RUSSIAN PROPAGANDA REPLACES BLUEGRASS ON WASHINGTON, DC’s 105.5 FM



In a surprising turn of events, the FM translator at 105.5 FM that used to broadcast Bluegrass Country via WAMU-HD2 is now a repeater of Sputnik Radio, a propaganda arm of the Russian government. Bluegrass Country exited 105.5 on June 21st because it could not afford to lease the signal.  DC listeners can still hear Bluegrass Country on WAMU-HD2 and online here.

The translator is owned by Washington-based communications attorney John Garziglia. 

105.5 FM is licensed to Reston, Virginia and provides a decent signal to folks in the District and first-ring suburbs. 

The coverage map is on the right.

To make Sputnik Radio [link] available to DC listeners via 105.5 the Russians are leasing WKYS-FM’s HD3 channel. The FCC allows programming broadcast on HD channels to be repeated on FM translators. No information is available about how much money Russia is paying Urban Radio, owner of WKYS, or Garziglia.

Sputnik Radio is a 24/7 English-language service with at least one voice that is familiar to US radio listeners: Thom Hartmann. 

Hartmann’s radio talk show is carried daily Sputnik and his TV program The Big Picture appears daily on Russia TodayRT,” Sputnik’s video cousin.
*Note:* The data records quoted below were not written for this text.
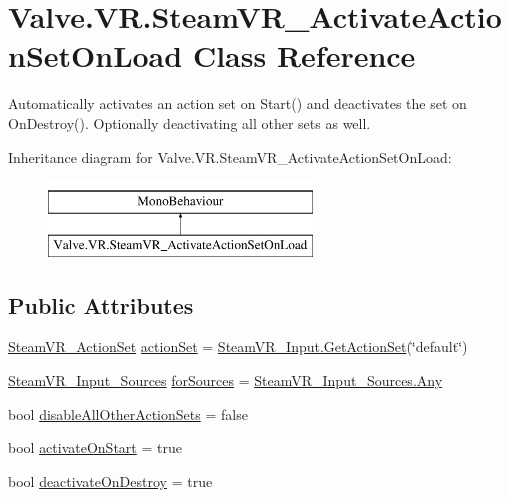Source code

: \hypertarget{class_valve_1_1_v_r_1_1_steam_v_r___activate_action_set_on_load}{}\section{Valve.\+V\+R.\+Steam\+V\+R\+\_\+\+Activate\+Action\+Set\+On\+Load Class Reference}
\label{class_valve_1_1_v_r_1_1_steam_v_r___activate_action_set_on_load}


Automatically activates an action set on Start() and deactivates the set on On\+Destroy(). Optionally deactivating all other sets as well.  


Inheritance diagram for Valve.\+V\+R.\+Steam\+V\+R\+\_\+\+Activate\+Action\+Set\+On\+Load\+:\begin{figure}[H]
\begin{center}
\leavevmode
\includegraphics[height=2.000000cm]{class_valve_1_1_v_r_1_1_steam_v_r___activate_action_set_on_load}
\end{center}
\end{figure}
\subsection*{Public Attributes}
\begin{DoxyCompactItemize}
\item 
\mbox{\hyperlink{class_valve_1_1_v_r_1_1_steam_v_r___action_set}{Steam\+V\+R\+\_\+\+Action\+Set}} \mbox{\hyperlink{class_valve_1_1_v_r_1_1_steam_v_r___activate_action_set_on_load_a946a5336899170149f65ac8cfbd1fb1e}{action\+Set}} = \mbox{\hyperlink{class_valve_1_1_v_r_1_1_steam_v_r___input_a645e9f34de97217c31c20ba913c8d3e6}{Steam\+V\+R\+\_\+\+Input.\+Get\+Action\+Set}}(\char`\"{}default\char`\"{})
\item 
\mbox{\hyperlink{namespace_valve_1_1_v_r_a82e5bf501cc3aa155444ee3f0662853f}{Steam\+V\+R\+\_\+\+Input\+\_\+\+Sources}} \mbox{\hyperlink{class_valve_1_1_v_r_1_1_steam_v_r___activate_action_set_on_load_ab0b79113b7517f519100eaf6414e7ef3}{for\+Sources}} = \mbox{\hyperlink{namespace_valve_1_1_v_r_a82e5bf501cc3aa155444ee3f0662853faed36a1ef76a59ee3f15180e0441188ad}{Steam\+V\+R\+\_\+\+Input\+\_\+\+Sources.\+Any}}
\item 
bool \mbox{\hyperlink{class_valve_1_1_v_r_1_1_steam_v_r___activate_action_set_on_load_afd39a2c3122d6f89b432db7ab843a71a}{disable\+All\+Other\+Action\+Sets}} = false
\item 
bool \mbox{\hyperlink{class_valve_1_1_v_r_1_1_steam_v_r___activate_action_set_on_load_ae1337118e7ccb399cbd26e537f666e64}{activate\+On\+Start}} = true
\item 
bool \mbox{\hyperlink{class_valve_1_1_v_r_1_1_steam_v_r___activate_action_set_on_load_a390075349f88b63a8444171e6039911c}{deactivate\+On\+Destroy}} = true
\end{DoxyCompactItemize}


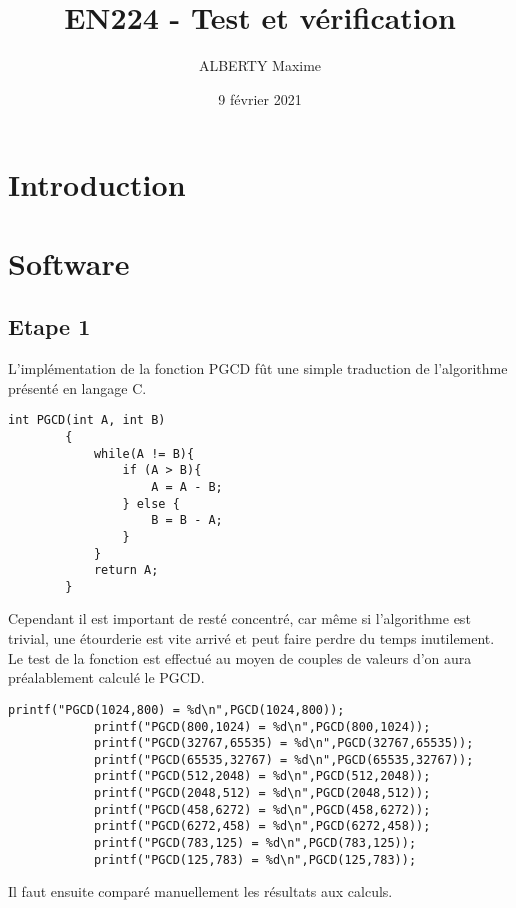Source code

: \documentclass[a4paper]{article}
\title{EN224 - Test et vérification}
\author{ALBERTY Maxime}
\date{9 février 2021}
\begin{document}
\maketitle

\tableofcontents

\newpage %

\section{Introduction}

\section{Software}
    \subsection{Etape 1}
        L'implémentation de la fonction PGCD fût une simple traduction de l'algorithme présenté en langage C.
        \begin{lstlisting}[style=CStyle]
        int PGCD(int A, int B)
        {
        	while(A != B){
        		if (A > B){
        			A = A - B;
        		} else {
        			B = B - A;
        		}
        	}
        	return A;
        }
        \end{lstlisting}
        
        Cependant il est important de resté concentré, car même si l'algorithme est trivial, une étourderie est vite arrivé et peut faire perdre du temps inutilement.
        \\
        
        Le test de la fonction est effectué au moyen de couples de valeurs d'on aura préalablement calculé le PGCD. 
        \begin{lstlisting}[style=CStyle]
        	printf("PGCD(1024,800) = %d\n",PGCD(1024,800));
        	printf("PGCD(800,1024) = %d\n",PGCD(800,1024));
        	printf("PGCD(32767,65535) = %d\n",PGCD(32767,65535));
        	printf("PGCD(65535,32767) = %d\n",PGCD(65535,32767));
        	printf("PGCD(512,2048) = %d\n",PGCD(512,2048));
        	printf("PGCD(2048,512) = %d\n",PGCD(2048,512));
        	printf("PGCD(458,6272) = %d\n",PGCD(458,6272));
        	printf("PGCD(6272,458) = %d\n",PGCD(6272,458));
        	printf("PGCD(783,125) = %d\n",PGCD(783,125));
        	printf("PGCD(125,783) = %d\n",PGCD(125,783));
        \end{lstlisting}
        Il faut ensuite comparé manuellement les résultats aux calculs.
        
\end{document}
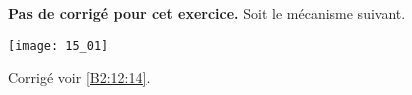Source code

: \normalfalse \difficiletrue \tdifficilefalse
\correctionfalse


\setcounter{numques}{0}
\ifcorrection
\else
\textbf{Pas de corrigé pour cet exercice.}
\fi
\ifprof
\else
Soit le mécanisme suivant.
\begin{center}
\texttt{[image: 15\_01]}
\end{center}
\fi



\ifprof
\else
\fi


\ifprof
\else
\begin{flushright}
\footnotesize{Corrigé  voir \ref{B2:12:14}.}
\end{flushright}%
\fi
In a statement, Mindia Gavasheli, the editor-in-chief of Sputnik's D.C. bureau, welcomed the move into the Nation’s capitol:

Propaganda cartoon found on Sputnik's website
We’re glad to finally be able to directly address our listeners in Washington. During the last few months Sputnik Radio has become the target of constant attacks in the US corporate media. And often the people who wrote or spoke about us didn’t even bother to listen to our broadcasts first."

Hartmann has not commented on his new radio voice in DC.

MORE RUSSIANS ON AMERICAN RADIO

Washington, DC isn’t the only American city where radio listeners can hear pro-Russian content. Last February we reported [link] about RUSA Radio, a Russian language news service based in Brooklyn that leased the HD2 channel for iHeartMedia’s WWPR, New York.

RUSA Radio [link] is privately owned and it is unknown if it has ties to, or receives funds from Russia. It provides programming in both English and Russian. RUSA Radio is also on the air in Philadelphia and Miami via iHeart HD channels and iHeart radio app.

The FCC requires that licensees know what foreign language programs are saying on their frequencies, so we hope someone at iHeart knows Russian and is monitoring their HD2 channels.